> **BRIEF**
Start at the line in the entries below that contains "In this chapter, we", stop at the line that contains "Benefits of Using", and output exactly the lines in that span, both ends included.

> **WORKING DATA**
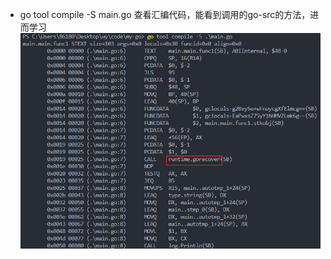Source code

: - go tool compile -S main.go 查看汇编代码，能看到调用的go-src的方法，进而学习
  ![image-20231122163615452](./assets/image-20231122163615452.png)
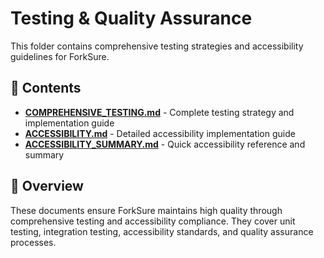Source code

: # Testing & Quality Assurance

This folder contains comprehensive testing strategies and accessibility guidelines for ForkSure.

## 📁 Contents

- **[COMPREHENSIVE_TESTING.md](COMPREHENSIVE_TESTING.md)** - Complete testing strategy and implementation guide
- **[ACCESSIBILITY.md](ACCESSIBILITY.md)** - Detailed accessibility implementation guide
- **[ACCESSIBILITY_SUMMARY.md](ACCESSIBILITY_SUMMARY.md)** - Quick accessibility reference and summary

## 🎯 Overview

These documents ensure ForkSure maintains high quality through comprehensive testing and accessibility compliance. They cover unit testing, integration testing, accessibility standards, and quality assurance processes. 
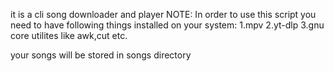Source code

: it is a cli song downloader and player
NOTE:
In order to use this script you need to have following things installed on your system: 
1.mpv
2.yt-dlp
3.gnu core utilites like awk,cut etc.

your songs will be stored in songs directory

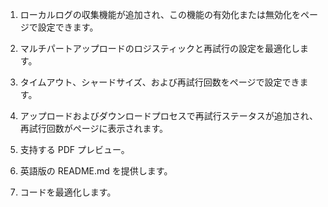 1. ローカルログの収集機能が追加され、この機能の有効化または無効化をページで設定できます。

2. マルチパートアップロードのロジスティックと再試行の設定を最適化します。

3. タイムアウト、シャードサイズ、および再試行回数をページで設定できます。

4. アップロードおよびダウンロードプロセスで再試行ステータスが追加され、再試行回数がページに表示されます。

5. 支持する PDF プレビュー。

6. 英語版の README.md を提供します。

7. コードを最適化します。
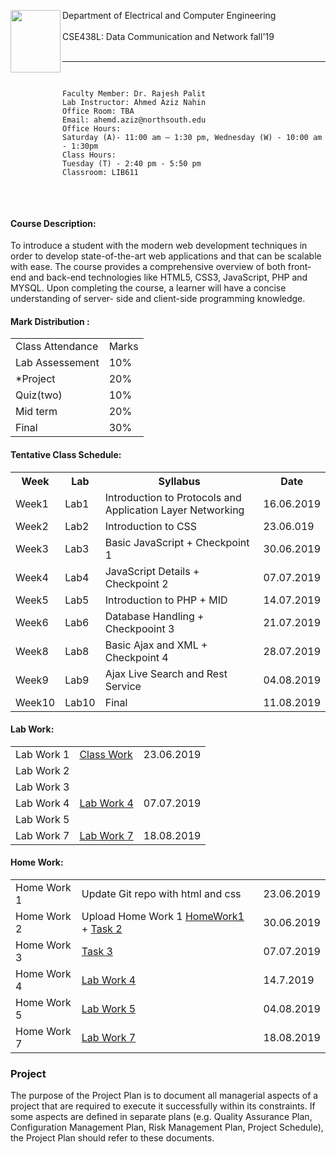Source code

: 

<html>
<head>
    <p>
    <img src="https://github.com/mohammadJafri/CSE482_7_Mohammad_1520727042/blob/master/pic/nsulogo.png" width="80" height="100" align="left">
    Department of Electrical and Computer Engineering <br><br>
    CSE438L: Data Communication and Network fall'19<br><br> <hr>
    </p> 
</head>
<body>
<p>
    <pre>
   
    Faculty Member: Dr. Rajesh Palit
    Lab Instructor: Ahmed Aziz Nahin
    Office Room: TBA
    Email: ahemd.aziz@northsouth.edu
    Office Hours:
    Saturday (A)- 11:00 am – 1:30 pm, Wednesday (W) - 10:00 am - 1:30pm
    Class Hours:
    Tuesday (T) - 2:40 pm - 5:50 pm
    Classroom: LIB611
   </pre>
       
</p>
<div>
    <h4><bold> Course Description</bold>:</h4> 
    <p>
        To introduce a student with the modern web development techniques in order to develop state-of-the-art web applications and that can be scalable with ease. The course provides a comprehensive overview of both front-end and back-end technologies like HTML5, CSS3, JavaScript, PHP and MYSQL. Upon completing the course, a learner will have a concise understanding of server- side and client-side programming knowledge. </p>
</div>

<h4><bold> Mark Distribution </bold>:</h4> 
<table style="width:50%">
  <tr>
    <td>Class Attendance</td>
    <td colspan="10">Marks</td>
  </tr>
  <tr>
    <td>Lab Assessement</td>
    <td>10%</td>
  </tr>
  <tr>
    <td>*Project</td>
    <td>20%</td>
  </tr>
  <tr>
    <td>Quiz(two)</td>
    <td>10%</td>
  </tr>
  <tr>
    <td>Mid term</td>
    <td>20%</td>
  </tr>
  <tr>
    <td>Final</td>
    <td>30%</td>
  </tr>
</table>

<h4> Tentative Class Schedule: </h4>
<table>
    <tr>
        <th>Week</th>
        <th>Lab</th>
        <th>Syllabus</th>
        <th>Date</th>
    </tr>
    <tr>
        <td>Week1</td>
        <td>Lab1</td>
        <td>Introduction to Protocols and Application Layer Networking</td>
        <td>16.06.2019</td> 
    </tr>
    <tr>
        <td>Week2</td>
        <td>Lab2</td>
        <td>Introduction to CSS</td>
        <td>23.06.019</td>  
    </tr>
    <tr>
        <td>Week3</td>
        <td>Lab3</td>
        <td>Basic JavaScript + Checkpoint 1</td>
        <td>30.06.2019</td> 
    </tr>
    <tr>
        <td>Week4</td>
        <td>Lab4</td>
        <td>JavaScript Details + Checkpoint 2</td>
        <td>07.07.2019</td> 
    </tr>
    <tr>
        <td>Week5</td>
        <td>Lab5</td>
        <td>Introduction to PHP + MID</td>
        <td>14.07.2019</td> 
    </tr>
    <tr>
        <td>Week6</td>
        <td>Lab6</td>
        <td>Database Handling + Checkpooint 3</td>
        <td>21.07.2019</td> 
    </tr>
    <tr>
        <td>Week8</td>
        <td>Lab8</td>
        <td>Basic Ajax and XML + Checkpoint 4</td>
        <td>28.07.2019</td> 
    </tr>
    <tr>
        <td>Week9</td>
        <td>Lab9</td>
        <td>Ajax Live Search and Rest Service</td>
        <td>04.08.2019</td> 
    </tr>
    <tr>
        <td>Week10</td>
        <td>Lab10</td>
        <td>Final</td>
        <td>11.08.2019</td> 
    </tr>
    
</table>

<h4>Lab Work: </h4>
<table>
    <tr>
        <td>Lab Work 1</td>
        <td><a href="Labwork1/Task1">Class Work</a></td>
        <td>23.06.2019</td>
    </tr>
    <tr>
        <td>Lab Work 2</td>
        <td></td>
        <td></td>
    </tr>
    <tr>
        <td>Lab Work 3</td>
        <td></td>
        <td></td>
    </tr>
    <tr>
        <td>Lab Work 4</td>
        <td><a href="LabWork 4/Calculator">Lab Work 4</a></td>
        <td>07.07.2019</td>
    </tr>
    <tr>
        <td>Lab Work 5</td>
        <td></td>
        <td></td>
    </tr>
    <tr>
        <td>Lab Work 7</td>
        <td><a href="LabWork 7/Database Create/add record form"> Lab Work 7</a></td>
        <td>18.08.2019</td>
    </tr>

</table>
<h4>Home Work: </h4>
<table>
    <tr>
        <td>Home Work 1</td>
        <td>Update Git repo with html and css</td>
        <td>23.06.2019</td>
    </tr>
    <tr>
        <td>Home Work 2</td>
        <td>Upload Home Work 1 <a href="HomeWork1/1.JPG">HomeWork1</a> + <a href="Lecture2/Task_2"> Task 2</a></td>
        <td>30.06.2019</td>
    </tr>
    <tr>
        <td>Home Work 3</td>
        <td><a href="HomeWork 3/HW">Task 3</a></td>
        <td>07.07.2019</td>
    </tr>
    <tr>
        <td>Home Work 4</td>
        <td><a href="LabWork 4/Calculator">Lab Work 4</a></td>
        <td>14.7.2019</td>
    </tr>
    <tr>
        <td>Home Work 5</td>
        <td><a href="Lab work 5/Task 4"> Lab Work 5</a> </td>
        <td>04.08.2019</td>
    </tr>
    <tr>
        <td>Home Work 7</td>
        <td><a href="LabWork 7/Database Create/add record form"> Lab Work 7</a> </td>
        <td>18.08.2019</td>
    </tr>
</table>


<footer> 
    <h3> <b> Project </b> </h3>
    <p>The purpose of the Project Plan is to document all managerial aspects of a project that are required to execute it       successfully within its constraints. If some aspects are defined in separate plans (e.g. Quality Assurance Plan, Configuration      Management Plan, Risk Management Plan, Project Schedule), the Project Plan should refer to these documents.
    </p>
</footer>
</body>
</html>


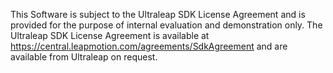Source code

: This Software is subject to the Ultraleap SDK License Agreement and is provided for the purpose of internal evaluation
and demonstration only. The Ultraleap SDK License Agreement is available at
https://central.leapmotion.com/agreements/SdkAgreement and are available from Ultraleap on request.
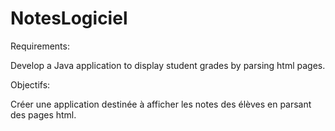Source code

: # NotesLogiciel

Requirements:

Develop a Java application to display student grades by parsing html pages.

Objectifs:

Créer une application destinée à afficher les notes des élèves en parsant des pages html.
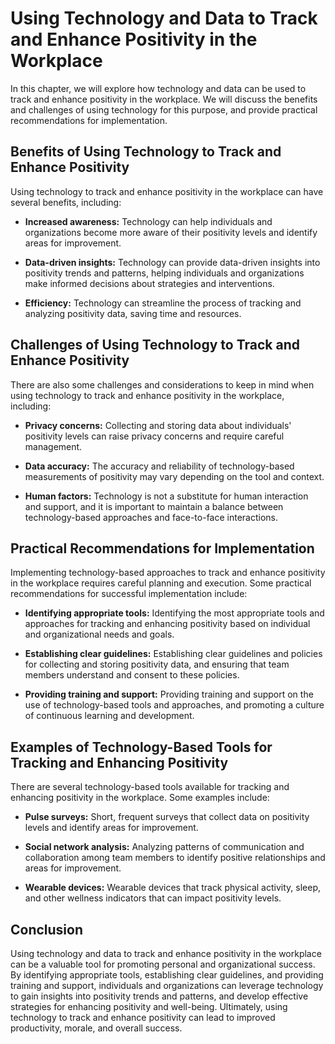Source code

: Using Technology and Data to Track and Enhance Positivity in the Workplace
===================================================================================================================================================

In this chapter, we will explore how technology and data can be used to track and enhance positivity in the workplace. We will discuss the benefits and challenges of using technology for this purpose, and provide practical recommendations for implementation.

Benefits of Using Technology to Track and Enhance Positivity
------------------------------------------------------------

Using technology to track and enhance positivity in the workplace can have several benefits, including:

* **Increased awareness:** Technology can help individuals and organizations become more aware of their positivity levels and identify areas for improvement.

* **Data-driven insights:** Technology can provide data-driven insights into positivity trends and patterns, helping individuals and organizations make informed decisions about strategies and interventions.

* **Efficiency:** Technology can streamline the process of tracking and analyzing positivity data, saving time and resources.

Challenges of Using Technology to Track and Enhance Positivity
--------------------------------------------------------------

There are also some challenges and considerations to keep in mind when using technology to track and enhance positivity in the workplace, including:

* **Privacy concerns:** Collecting and storing data about individuals' positivity levels can raise privacy concerns and require careful management.

* **Data accuracy:** The accuracy and reliability of technology-based measurements of positivity may vary depending on the tool and context.

* **Human factors:** Technology is not a substitute for human interaction and support, and it is important to maintain a balance between technology-based approaches and face-to-face interactions.

Practical Recommendations for Implementation
--------------------------------------------

Implementing technology-based approaches to track and enhance positivity in the workplace requires careful planning and execution. Some practical recommendations for successful implementation include:

* **Identifying appropriate tools:** Identifying the most appropriate tools and approaches for tracking and enhancing positivity based on individual and organizational needs and goals.

* **Establishing clear guidelines:** Establishing clear guidelines and policies for collecting and storing positivity data, and ensuring that team members understand and consent to these policies.

* **Providing training and support:** Providing training and support on the use of technology-based tools and approaches, and promoting a culture of continuous learning and development.

Examples of Technology-Based Tools for Tracking and Enhancing Positivity
------------------------------------------------------------------------

There are several technology-based tools available for tracking and enhancing positivity in the workplace. Some examples include:

* **Pulse surveys:** Short, frequent surveys that collect data on positivity levels and identify areas for improvement.

* **Social network analysis:** Analyzing patterns of communication and collaboration among team members to identify positive relationships and areas for improvement.

* **Wearable devices:** Wearable devices that track physical activity, sleep, and other wellness indicators that can impact positivity levels.

Conclusion
----------

Using technology and data to track and enhance positivity in the workplace can be a valuable tool for promoting personal and organizational success. By identifying appropriate tools, establishing clear guidelines, and providing training and support, individuals and organizations can leverage technology to gain insights into positivity trends and patterns, and develop effective strategies for enhancing positivity and well-being. Ultimately, using technology to track and enhance positivity can lead to improved productivity, morale, and overall success.
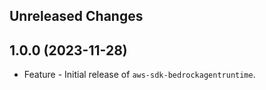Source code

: Unreleased Changes
------------------

1.0.0 (2023-11-28)
------------------

* Feature - Initial release of `aws-sdk-bedrockagentruntime`.

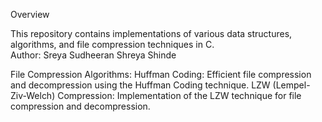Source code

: Overview

This repository contains implementations of various data structures, algorithms, and file compression techniques in C.<br> 
Author: Sreya Sudheeran
        Shreya Shinde

File Compression Algorithms:
Huffman Coding: Efficient file compression and decompression using the Huffman Coding technique.
LZW (Lempel-Ziv-Welch) Compression: Implementation of the LZW technique for file compression and decompression.


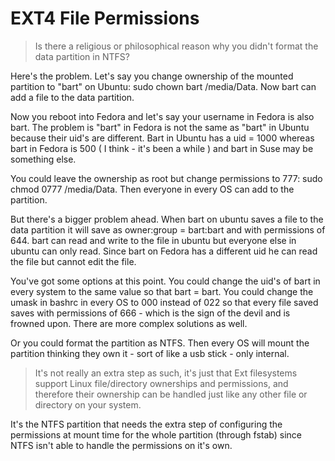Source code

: # EXT4 File Permissions

>Is there a religious or philosophical reason why you didn't format the data partition in NTFS?

Here's the problem. Let's say you change ownership of the mounted partition to "bart" on Ubuntu: sudo chown bart /media/Data. Now bart can add a file to the data partition.

Now you reboot into Fedora and let's say your username in Fedora is also bart. The problem is "bart" in Fedora is not the same as "bart" in Ubuntu because their uid's are different. Bart in Ubuntu has a uid = 1000 whereas bart in Fedora is 500 ( I think - it's been a while ) and bart in Suse may be something else.

You could leave the ownership as root but change permissions to 777: sudo chmod 0777 /media/Data. Then everyone in every OS can add to the partition.

But there's a bigger problem ahead. When bart on ubuntu saves a file to the data partition it will save as owner:group = bart:bart and with permissions of 644. bart can read and write to the file in ubuntu but everyone else in ubuntu can only read. Since bart on Fedora has a different uid he can read the file but cannot edit the file.

You've got some options at this point. You could change the uid's of bart in every system to the same value so that bart = bart. You could change the umask in bashrc in every OS to 000 instead of 022 so that every file saved saves with permissions of 666 - which is the sign of the devil and is frowned upon. There are more complex solutions as well.

Or you could format the partition as NTFS. Then every OS will mount the partition thinking they own it - sort of like a usb stick - only internal.



>It's not really an extra step as such, it's just that Ext filesystems support Linux file/directory ownerships and permissions, and therefore their ownership can be handled just like any other file or directory on your system.

It's the NTFS partition that needs the extra step of configuring the permissions at mount time for the whole partition (through fstab) since NTFS isn't able to handle the permissions on it's own.
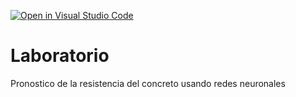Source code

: [![Open in Visual Studio Code](https://classroom.github.com/assets/open-in-vscode-718a45dd9cf7e7f842a935f5ebbe5719a5e09af4491e668f4dbf3b35d5cca122.svg)](https://classroom.github.com/online_ide?assignment_repo_id=12960047&assignment_repo_type=AssignmentRepo)
# Laboratorio
Pronostico de la resistencia del concreto usando redes neuronales
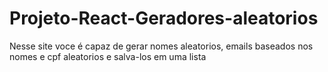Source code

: # Projeto-React-Geradores-aleatorios
Nesse site voce é capaz de gerar nomes aleatorios, emails baseados nos nomes e cpf aleatorios e salva-los em uma lista
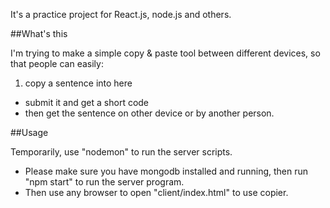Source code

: It's a practice project for React.js, node.js and others. 

##What's this

I'm trying to make a simple copy & paste tool between different devices, so that people can easily:

1. copy a sentence into here
+ submit it and get a short code
+ then get the sentence on other device or by another person.

##Usage

Temporarily, use "nodemon" to run the server scripts. 

+ Please make sure you have mongodb installed and running, then run "npm start" to run the server program.
+ Then use any browser to open "client/index.html" to use copier.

> **EXERCISE OUTPUT**
In this chapter, we will explore how technology and data can be used to track and enhance positivity in the workplace. We will discuss the benefits and challenges of using technology for this purpose, and provide practical recommendations for implementation.

Benefits of Using Technology to Track and Enhance Positivity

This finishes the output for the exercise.